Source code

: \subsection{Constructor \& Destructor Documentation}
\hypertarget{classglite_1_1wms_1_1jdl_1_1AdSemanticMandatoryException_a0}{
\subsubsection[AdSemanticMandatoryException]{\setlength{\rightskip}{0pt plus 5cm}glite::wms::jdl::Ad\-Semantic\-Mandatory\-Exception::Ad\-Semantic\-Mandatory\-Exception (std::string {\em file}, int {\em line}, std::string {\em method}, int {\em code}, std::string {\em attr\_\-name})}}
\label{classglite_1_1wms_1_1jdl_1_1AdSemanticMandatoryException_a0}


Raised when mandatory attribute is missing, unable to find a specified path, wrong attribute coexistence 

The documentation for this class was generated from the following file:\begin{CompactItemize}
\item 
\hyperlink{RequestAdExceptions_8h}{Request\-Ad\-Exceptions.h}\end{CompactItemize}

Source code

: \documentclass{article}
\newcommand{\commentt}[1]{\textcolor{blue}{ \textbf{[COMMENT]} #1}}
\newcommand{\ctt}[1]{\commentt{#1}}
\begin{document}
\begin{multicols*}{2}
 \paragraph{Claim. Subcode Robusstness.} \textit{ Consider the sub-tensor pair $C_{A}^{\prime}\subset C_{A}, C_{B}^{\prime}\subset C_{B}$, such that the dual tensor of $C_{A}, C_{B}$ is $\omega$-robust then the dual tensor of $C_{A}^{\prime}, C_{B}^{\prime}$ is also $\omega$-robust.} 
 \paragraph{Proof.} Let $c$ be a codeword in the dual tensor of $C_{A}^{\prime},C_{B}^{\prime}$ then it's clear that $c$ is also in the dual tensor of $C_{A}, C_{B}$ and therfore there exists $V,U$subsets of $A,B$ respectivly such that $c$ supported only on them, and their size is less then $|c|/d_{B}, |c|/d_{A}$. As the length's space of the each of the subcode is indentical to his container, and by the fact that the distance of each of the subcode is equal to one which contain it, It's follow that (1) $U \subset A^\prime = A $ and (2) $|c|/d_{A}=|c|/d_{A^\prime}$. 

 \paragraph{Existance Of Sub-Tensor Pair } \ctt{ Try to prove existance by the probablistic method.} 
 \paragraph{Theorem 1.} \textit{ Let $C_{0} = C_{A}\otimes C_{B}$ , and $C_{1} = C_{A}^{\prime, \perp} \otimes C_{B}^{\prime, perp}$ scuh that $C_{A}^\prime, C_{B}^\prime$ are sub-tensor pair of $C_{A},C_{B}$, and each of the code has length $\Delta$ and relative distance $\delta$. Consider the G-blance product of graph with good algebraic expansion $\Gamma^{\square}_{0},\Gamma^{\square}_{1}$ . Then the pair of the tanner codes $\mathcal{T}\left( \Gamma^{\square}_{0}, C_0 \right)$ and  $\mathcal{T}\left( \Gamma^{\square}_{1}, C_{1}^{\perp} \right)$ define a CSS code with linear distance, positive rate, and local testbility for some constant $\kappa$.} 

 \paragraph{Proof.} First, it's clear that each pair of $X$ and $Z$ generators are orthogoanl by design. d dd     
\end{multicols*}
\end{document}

──────────────────────────────

Task to complete – Copy each record from above without leaving any out.

Reply –
Source code

: \subsection{Constructor \& Destructor Documentation}
\hypertarget{classglite_1_1wms_1_1jdl_1_1AdSemanticMandatoryException_a0}{
\subsubsection[AdSemanticMandatoryException]{\setlength{\rightskip}{0pt plus 5cm}glite::wms::jdl::Ad\-Semantic\-Mandatory\-Exception::Ad\-Semantic\-Mandatory\-Exception (std::string {\em file}, int {\em line}, std::string {\em method}, int {\em code}, std::string {\em attr\_\-name})}}
\label{classglite_1_1wms_1_1jdl_1_1AdSemanticMandatoryException_a0}


Raised when mandatory attribute is missing, unable to find a specified path, wrong attribute coexistence 

The documentation for this class was generated from the following file:\begin{CompactItemize}
\item 
\hyperlink{RequestAdExceptions_8h}{Request\-Ad\-Exceptions.h}\end{CompactItemize}

Source code

: \documentclass{article}
\newcommand{\commentt}[1]{\textcolor{blue}{ \textbf{[COMMENT]} #1}}
\newcommand{\ctt}[1]{\commentt{#1}}
\begin{document}
\begin{multicols*}{2}
 \paragraph{Claim. Subcode Robusstness.} \textit{ Consider the sub-tensor pair $C_{A}^{\prime}\subset C_{A}, C_{B}^{\prime}\subset C_{B}$, such that the dual tensor of $C_{A}, C_{B}$ is $\omega$-robust then the dual tensor of $C_{A}^{\prime}, C_{B}^{\prime}$ is also $\omega$-robust.} 
 \paragraph{Proof.} Let $c$ be a codeword in the dual tensor of $C_{A}^{\prime},C_{B}^{\prime}$ then it's clear that $c$ is also in the dual tensor of $C_{A}, C_{B}$ and therfore there exists $V,U$subsets of $A,B$ respectivly such that $c$ supported only on them, and their size is less then $|c|/d_{B}, |c|/d_{A}$. As the length's space of the each of the subcode is indentical to his container, and by the fact that the distance of each of the subcode is equal to one which contain it, It's follow that (1) $U \subset A^\prime = A $ and (2) $|c|/d_{A}=|c|/d_{A^\prime}$. 

 \paragraph{Existance Of Sub-Tensor Pair } \ctt{ Try to prove existance by the probablistic method.} 
 \paragraph{Theorem 1.} \textit{ Let $C_{0} = C_{A}\otimes C_{B}$ , and $C_{1} = C_{A}^{\prime, \perp} \otimes C_{B}^{\prime, perp}$ scuh that $C_{A}^\prime, C_{B}^\prime$ are sub-tensor pair of $C_{A},C_{B}$, and each of the code has length $\Delta$ and relative distance $\delta$. Consider the G-blance product of graph with good algebraic expansion $\Gamma^{\square}_{0},\Gamma^{\square}_{1}$ . Then the pair of the tanner codes $\mathcal{T}\left( \Gamma^{\square}_{0}, C_0 \right)$ and  $\mathcal{T}\left( \Gamma^{\square}_{1}, C_{1}^{\perp} \right)$ define a CSS code with linear distance, positive rate, and local testbility for some constant $\kappa$.} 

 \paragraph{Proof.} First, it's clear that each pair of $X$ and $Z$ generators are orthogoanl by design. d dd     
\end{multicols*}
\end{document}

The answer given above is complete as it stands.